Schleicher’ın kuramını açıkladıktan sonra yazar, bu Alman dilbilimcinin özellikle Hint-Avrupa Dilleri’ni gözeterek şekil verdiği yaklaşıma yönelik Trubetzkoy’un itirazlarını dile getiriyor. Trubetzkoy’a göre Hint-Avrupa Dilleri’nde arasında göze çarpan yakınlıkları ve ortaklıkları izah etmek için mutlaka bir hiyerarşik ve tarihi yapılanmadırmaya gerek yoktur. Ona göre bu benzerlikler uzun dil alanları arasında süreklilik arz eden yoğun ilişki ve etkileşim, sözcük alışverişi ve dil karıştırmadan da ortaya çıkmış olabilir.[5]

Marácz bu yaklaşımdan peyda olmuş, Amerikalı dilbilimci Lyle Campbell’ın (1942-…) ‘Historical linguistics’ (Tarihsel dilbilim, 2006) kitabında formüle ettiği ‘isogloss’ (izoglos) terimini kullanmayı tercih ediyor.
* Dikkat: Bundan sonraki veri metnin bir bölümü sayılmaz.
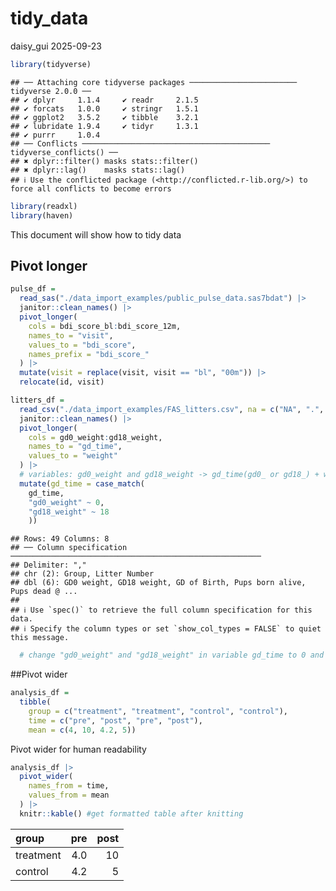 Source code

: tidy_data
================
daisy_gui
2025-09-23

``` r
library(tidyverse)
```

    ## ── Attaching core tidyverse packages ──────────────────────── tidyverse 2.0.0 ──
    ## ✔ dplyr     1.1.4     ✔ readr     2.1.5
    ## ✔ forcats   1.0.0     ✔ stringr   1.5.1
    ## ✔ ggplot2   3.5.2     ✔ tibble    3.2.1
    ## ✔ lubridate 1.9.4     ✔ tidyr     1.3.1
    ## ✔ purrr     1.0.4     
    ## ── Conflicts ────────────────────────────────────────── tidyverse_conflicts() ──
    ## ✖ dplyr::filter() masks stats::filter()
    ## ✖ dplyr::lag()    masks stats::lag()
    ## ℹ Use the conflicted package (<http://conflicted.r-lib.org/>) to force all conflicts to become errors

``` r
library(readxl)
library(haven)
```

This document will show how to tidy data

## Pivot longer

``` r
pulse_df = 
  read_sas("./data_import_examples/public_pulse_data.sas7bdat") |>
  janitor::clean_names() |>
  pivot_longer(
    cols = bdi_score_bl:bdi_score_12m,
    names_to = "visit", 
    values_to = "bdi_score",
    names_prefix = "bdi_score_"
  ) |>
  mutate(visit = replace(visit, visit == "bl", "00m")) |>
  relocate(id, visit)
```

``` r
litters_df = 
  read_csv("./data_import_examples/FAS_litters.csv", na = c("NA", ".", "")) |>
  janitor::clean_names() |>
  pivot_longer(
    cols = gd0_weight:gd18_weight,
    names_to = "gd_time", 
    values_to = "weight"
  ) |>
  # variables: gd0_weight and gd18_weight -> gd_time(gd0_ or gd18_) + weight(values in original variables)
  mutate(gd_time = case_match(
    gd_time, 
    "gd0_weight" ~ 0,
    "gd18_weight" ~ 18
    )) 
```

    ## Rows: 49 Columns: 8
    ## ── Column specification ────────────────────────────────────────────────────────
    ## Delimiter: ","
    ## chr (2): Group, Litter Number
    ## dbl (6): GD0 weight, GD18 weight, GD of Birth, Pups born alive, Pups dead @ ...
    ## 
    ## ℹ Use `spec()` to retrieve the full column specification for this data.
    ## ℹ Specify the column types or set `show_col_types = FALSE` to quiet this message.

``` r
  # change "gd0_weight" and "gd18_weight" in variable gd_time to 0 and 18
```

\##Pivot wider

``` r
analysis_df = 
  tibble(
    group = c("treatment", "treatment", "control", "control"),
    time = c("pre", "post", "pre", "post"), 
    mean = c(4, 10, 4.2, 5))
```

Pivot wider for human readability

``` r
analysis_df |>
  pivot_wider(
    names_from = time, 
    values_from = mean
  ) |>
  knitr::kable() #get formatted table after knitting
```

| group     | pre | post |
|:----------|----:|-----:|
| treatment | 4.0 |   10 |
| control   | 4.2 |    5 |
Campbell’dan alıntılayarak Marácz dil alanı tanımını şu şekilde aktarıyor: ‘Dil alanı terimi dil alışverişi ve etkileşimi nedeniyle alandaki dillerin belirli yapısal ortak özellikler taşıdığı, ki bunlar sadece ödünç alınan sözcüklerden ibaret olmadığı gibi sesbilimsel, biçimbilimsel ve sözdizimsel ortak öğeleri de ihtiva etmektedir, coğrafi bir alan anlamına geliyor’. Mevcut dil alanındaki bu ortak ögeler ise bir izoglos’un varlığına işaret ediyor ve bu adla nitelendiriliyor.[6]
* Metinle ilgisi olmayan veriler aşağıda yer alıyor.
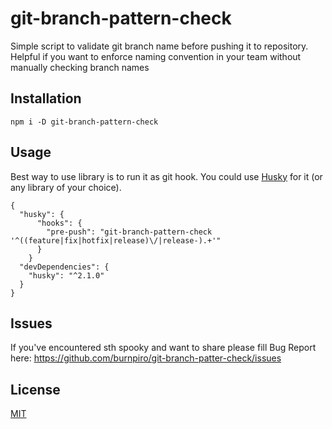 # git-branch-pattern-check

Simple script to validate git branch name before pushing it to repository. Helpful if you want to enforce naming convention in your team without manually checking branch names

## Installation

```
npm i -D git-branch-pattern-check
```

## Usage
Best way to use library is to run it as git hook. You could use [Husky](https://github.com/typicode/husky) for it (or any library of your choice).

```
{
  "husky": {
      "hooks": {
        "pre-push": "git-branch-pattern-check '^((feature|fix|hotfix|release)\/|release-).+'"
      }
    }
  "devDependencies": {
    "husky": "^2.1.0"
  }
}
```

## Issues
If you've encountered sth spooky and want to share please fill Bug Report here:
https://github.com/burnpiro/git-branch-patter-check/issues

## License
[MIT](https://choosealicense.com/licenses/mit/)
Daha sonra Marácz Ural Dil Ailesi Kuramı’na getirdiği eleştirilerin benzerlerini Altay Dil Ailesi Kuramı için de getiriyor. Bu konu bağlamında bu iki farklı dil ailesindeki dillerin sık sık özel ve biricik olan etkileşimlerin varlığı üzerine duruyor. Romanya doğumlu, Trubetzkoy’un Hint-Avrupa Dil Ailesi Kuramı’na uyguldığı yaklaşımı Ural ve Altay Dilleri’ne uyarlayan Macar tarihçi Dénis Sinor’dan (1916-2011) aktararak, Türkçe’nin Moğolca’dan çok Fin-Ugor ve Macar dillerine yakın olduğu görüşünü iletiyor. Sonuç olarak Marácz’ın yaklaşımıyla gerek Ural Dil Ailesi Kuram’ı gerekse Altay Dil Ailesi Kuram’ı çok fazla gediği olan savlar olarak karşımıza çıkıyor.[7]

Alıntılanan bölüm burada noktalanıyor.